Israeli Sports Minister: Memorial For Munich Massacre Victims Must Be Part Of Olympics Ceremony

Israeli Minister of Sports and Culture Miri Regev attends the weekly cabinet meeting on June 21, 2015 in Jerusalem.

TEL AVIV – The Olympics opening ceremony must include a commemoration for the 11 Israeli athletes and coaches killed by Palestinian terrorists at the 1972 Munich Olympics, Israel’s Minister for Culture and Sport said Sunday.

A “black flag” will always fly over the Olympics if the murdered athletes continue to be ignored, Miri Regev said at a memorial ceremony on Sunday at the Rio De Janeiro city hall honoring the Israeli victims.
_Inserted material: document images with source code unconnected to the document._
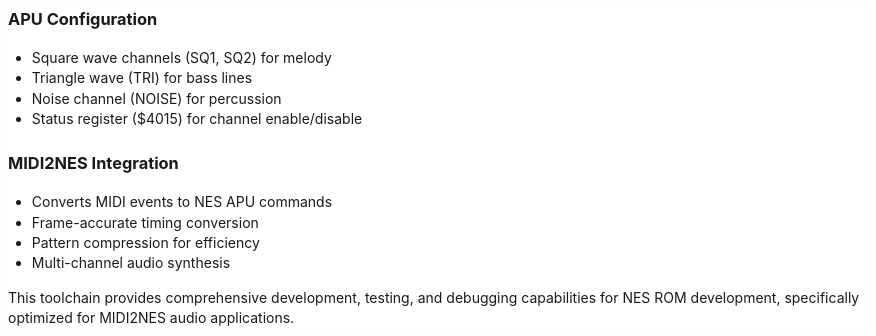 ### APU Configuration  
- Square wave channels (SQ1, SQ2) for melody
- Triangle wave (TRI) for bass lines
- Noise channel (NOISE) for percussion
- Status register ($4015) for channel enable/disable

### MIDI2NES Integration
- Converts MIDI events to NES APU commands
- Frame-accurate timing conversion
- Pattern compression for efficiency
- Multi-channel audio synthesis

This toolchain provides comprehensive development, testing, and debugging capabilities for NES ROM development, specifically optimized for MIDI2NES audio applications.
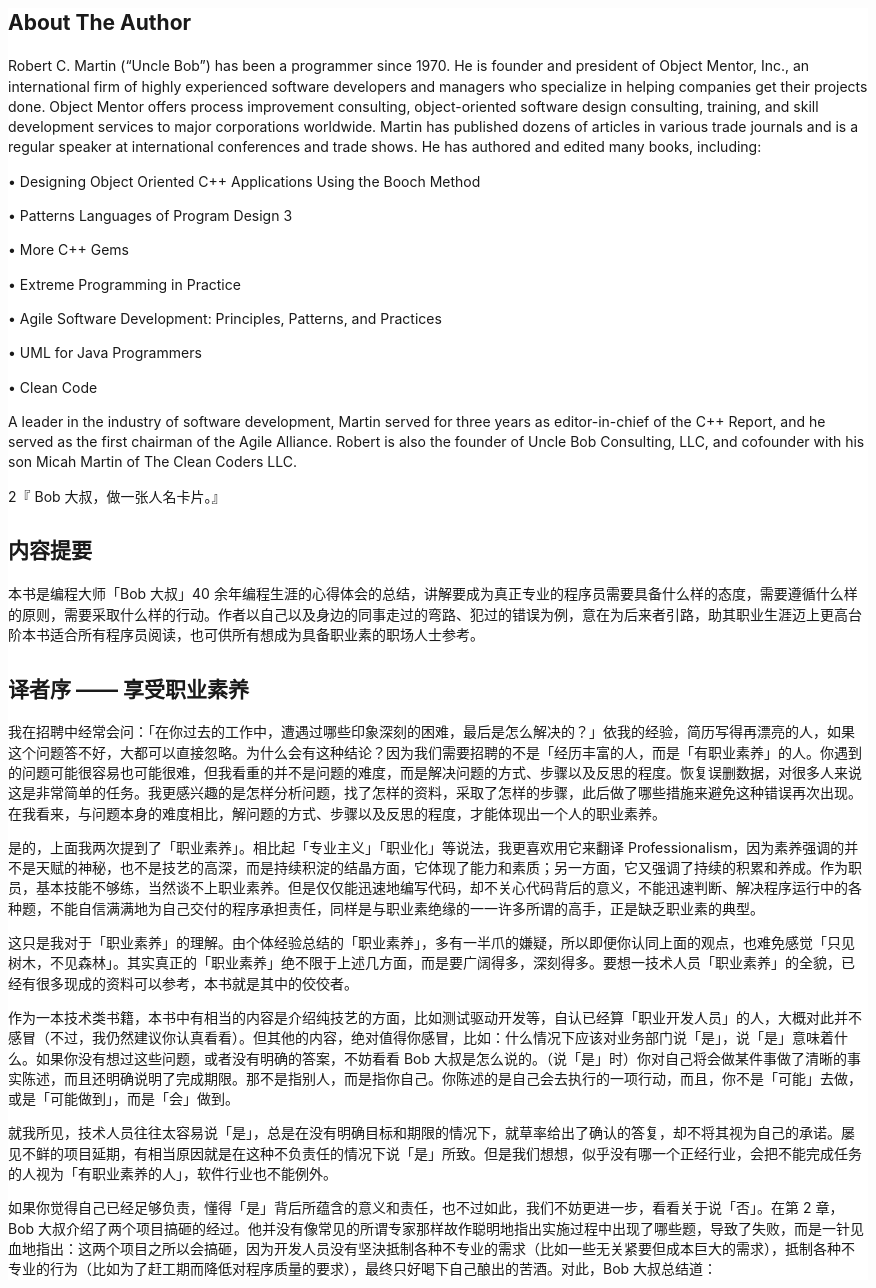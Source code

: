 ## About The Author

Robert C. Martin (“Uncle Bob”) has been a programmer since 1970. He is founder and president of Object Mentor, Inc., an international firm of highly experienced software developers and managers who specialize in helping companies get their projects done. Object Mentor offers process improvement consulting, object-oriented software design consulting, training, and skill development services to major corporations worldwide. Martin has published dozens of articles in various trade journals and is a regular speaker at international conferences and trade shows. He has authored and edited many books, including:

• Designing Object Oriented C++ Applications Using the Booch Method

• Patterns Languages of Program Design 3

• More C++ Gems

• Extreme Programming in Practice

• Agile Software Development: Principles, Patterns, and Practices

• UML for Java Programmers

• Clean Code

A leader in the industry of software development, Martin served for three years as editor-in-chief of the C++ Report, and he served as the first chairman of the Agile Alliance. Robert is also the founder of Uncle Bob Consulting, LLC, and cofounder with his son Micah Martin of The Clean Coders LLC.

2『 Bob 大叔，做一张人名卡片。』

## 内容提要

本书是编程大师「Bob 大叔」40 余年编程生涯的心得体会的总结，讲解要成为真正专业的程序员需要具备什么样的态度，需要遵循什么样的原则，需要采取什么样的行动。作者以自己以及身边的同事走过的弯路、犯过的错误为例，意在为后来者引路，助其职业生涯迈上更高台阶本书适合所有程序员阅读，也可供所有想成为具备职业素的职场人士参考。

## 译者序 —— 享受职业素养

我在招聘中经常会问：「在你过去的工作中，遭遇过哪些印象深刻的困难，最后是怎么解决的？」依我的经验，简历写得再漂亮的人，如果这个问题答不好，大都可以直接忽略。为什么会有这种结论？因为我们需要招聘的不是「经历丰富的人，而是「有职业素养」的人。你遇到的问题可能很容易也可能很难，但我看重的并不是问题的难度，而是解决问题的方式、步骤以及反思的程度。恢复误删数据，对很多人来说这是非常简单的任务。我更感兴趣的是怎样分析问题，找了怎样的资料，采取了怎样的步骤，此后做了哪些措施来避免这种错误再次出现。在我看来，与问题本身的难度相比，解问题的方式、步骤以及反思的程度，才能体现出一个人的职业素养。

是的，上面我两次提到了「职业素养」。相比起「专业主义」「职业化」等说法，我更喜欢用它来翻译 Professionalism，因为素养强调的并不是天赋的神秘，也不是技艺的高深，而是持续积淀的结晶方面，它体现了能力和素质；另一方面，它又强调了持续的积累和养成。作为职员，基本技能不够练，当然谈不上职业素养。但是仅仅能迅速地编写代码，却不关心代码背后的意义，不能迅速判断、解决程序运行中的各种题，不能自信满满地为自己交付的程序承担责任，同样是与职业素绝缘的一一许多所谓的高手，正是缺乏职业素的典型。

这只是我对于「职业素养」的理解。由个体经验总结的「职业素养」，多有一半爪的嫌疑，所以即便你认同上面的观点，也难免感觉「只见树木，不见森林」。其实真正的「职业素养」绝不限于上述几方面，而是要广阔得多，深刻得多。要想一技术人员「职业素养」的全貌，已经有很多现成的资料可以参考，本书就是其中的佼佼者。

作为一本技术类书籍，本书中有相当的内容是介绍纯技艺的方面，比如测试驱动开发等，自认已经算「职业开发人员」的人，大概对此并不感冒（不过，我仍然建议你认真看看）。但其他的内容，绝对值得你感冒，比如：什么情况下应该对业务部门说「是」，说「是」意味着什么。如果你没有想过这些问题，或者没有明确的答案，不妨看看 Bob 大叔是怎么说的。（说「是」时）你对自己将会做某件事做了清晰的事实陈述，而且还明确说明了完成期限。那不是指别人，而是指你自己。你陈述的是自己会去执行的一项行动，而且，你不是「可能」去做，或是「可能做到」，而是「会」做到。

就我所见，技术人员往往太容易说「是」，总是在没有明确目标和期限的情况下，就草率给出了确认的答复，却不将其视为自己的承诺。屡见不鲜的项目延期，有相当原因就是在这种不负责任的情况下说「是」所致。但是我们想想，似乎没有哪一个正经行业，会把不能完成任务的人视为「有职业素养的人」，软件行业也不能例外。

如果你觉得自己已经足够负责，懂得「是」背后所蕴含的意义和责任，也不过如此，我们不妨更进一步，看看关于说「否」。在第 2 章，Bob 大叔介绍了两个项目搞砸的经过。他并没有像常见的所谓专家那样故作聪明地指出实施过程中出现了哪些题，导致了失败，而是一针见血地指出：这两个项目之所以会搞砸，因为开发人员没有坚決抵制各种不专业的需求（比如一些无关紧要但成本巨大的需求），抵制各种不专业的行为（比如为了赶工期而降低对程序质量的要求），最终只好喝下自己酿出的苦酒。对此，Bob 大叔总结道：
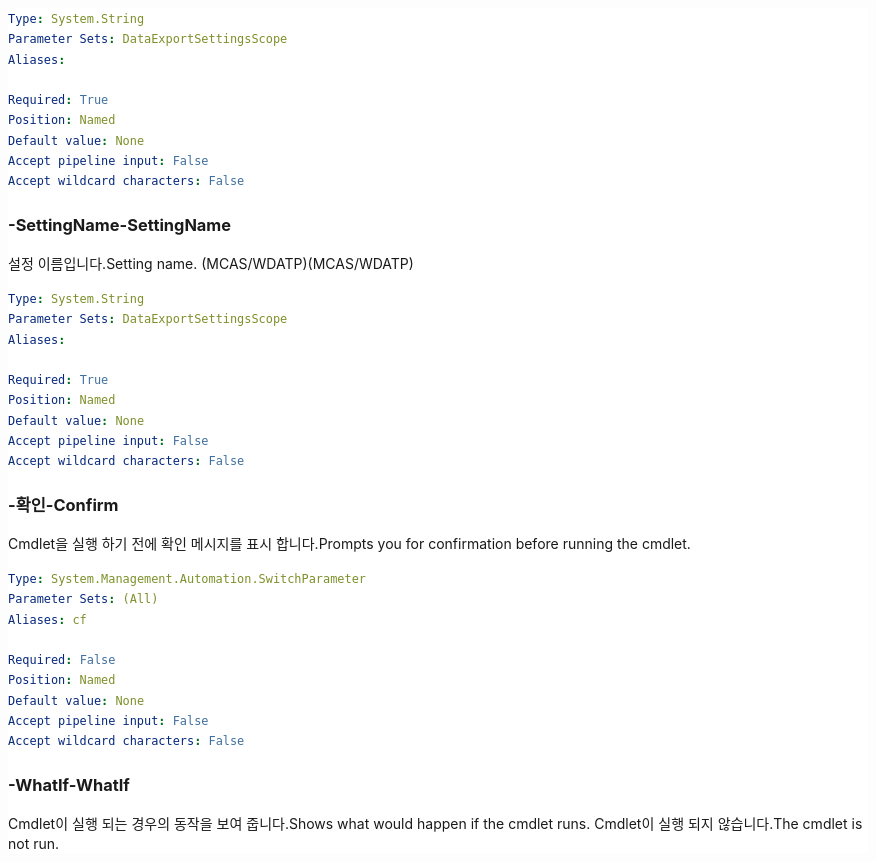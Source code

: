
 ```yaml
Type: System.String
Parameter Sets: DataExportSettingsScope
Aliases:

Required: True
Position: Named
Default value: None
Accept pipeline input: False
Accept wildcard characters: False
```

### <span data-ttu-id="53e6b-123">-SettingName</span><span class="sxs-lookup"><span data-stu-id="53e6b-123">-SettingName</span></span>
<span data-ttu-id="53e6b-124">설정 이름입니다.</span><span class="sxs-lookup"><span data-stu-id="53e6b-124">Setting name.</span></span> <span data-ttu-id="53e6b-125">(MCAS/WDATP)</span><span class="sxs-lookup"><span data-stu-id="53e6b-125">(MCAS/WDATP)</span></span>

```yaml
Type: System.String
Parameter Sets: DataExportSettingsScope
Aliases:

Required: True
Position: Named
Default value: None
Accept pipeline input: False
Accept wildcard characters: False
```

### <span data-ttu-id="53e6b-126">-확인</span><span class="sxs-lookup"><span data-stu-id="53e6b-126">-Confirm</span></span>
<span data-ttu-id="53e6b-127">Cmdlet을 실행 하기 전에 확인 메시지를 표시 합니다.</span><span class="sxs-lookup"><span data-stu-id="53e6b-127">Prompts you for confirmation before running the cmdlet.</span></span>

```yaml
Type: System.Management.Automation.SwitchParameter
Parameter Sets: (All)
Aliases: cf

Required: False
Position: Named
Default value: None
Accept pipeline input: False
Accept wildcard characters: False
```

### <span data-ttu-id="53e6b-128">-WhatIf</span><span class="sxs-lookup"><span data-stu-id="53e6b-128">-WhatIf</span></span>
<span data-ttu-id="53e6b-129">Cmdlet이 실행 되는 경우의 동작을 보여 줍니다.</span><span class="sxs-lookup"><span data-stu-id="53e6b-129">Shows what would happen if the cmdlet runs.</span></span>
<span data-ttu-id="53e6b-130">Cmdlet이 실행 되지 않습니다.</span><span class="sxs-lookup"><span data-stu-id="53e6b-130">The cmdlet is not run.</span></span>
“This ceremony is not enough,” the minister said at the event, attended by Israeli, Brazilian, and Olympic officials as well as family members of the slain Israeli victims.

“The grief for the Munich athletes does not belong only to the families, only to Israel, only to the Jewish people,” she said. “It is a tragedy also for the IOC [International Olympic Committee], which will have a black flag flying.”

“This must become an integral part of the Olympic Games opening ceremony to remind the free world what can happen when we let our guard down,” she added.

IOC President Thomas Bach also addressed the event’s attendees, saying of the Munich victims: “We remember them because they are our fellows Olympians” and added that the attack was “an assault on the values that the Olympic Village stands for.”

Bach oversaw a ceremony for the victims earlier this month, prompting a widow of one of the slain athletes to say it brought a form of “closure” for her. After observing a minute of silence, the IOC chief hugged the widows of two of the victims.

The ceremony included the inauguration of a monument called the Place of Mourning that will become a feature at every Olympics in the future.

Bach, who was overcome with emotion at the ceremony, read out the names of each of the 11 Israelis and the German policeman who died in the terror attack, the worst in the history of the Olympics.

Regev hailed the IOC head as being “the first to understand the obligation of the IOC to mark this tragedy.”

The families of the victims of the Munich massacre have for years petitioned for more public acknowledgement from the IOC.

In 2012, the IOC came under fire for refusing to observe a moment of silence for the Israeli victims in the opening of the London Games, which coincided with the 40th anniversary of the attack. That year, American Jewish gymnast Aly Raisman earned the gold medal for her performance to the tune of “Hava Nagila.” Raisman, then 18-years-old, dedicated her medal to the slain Israeli athletes.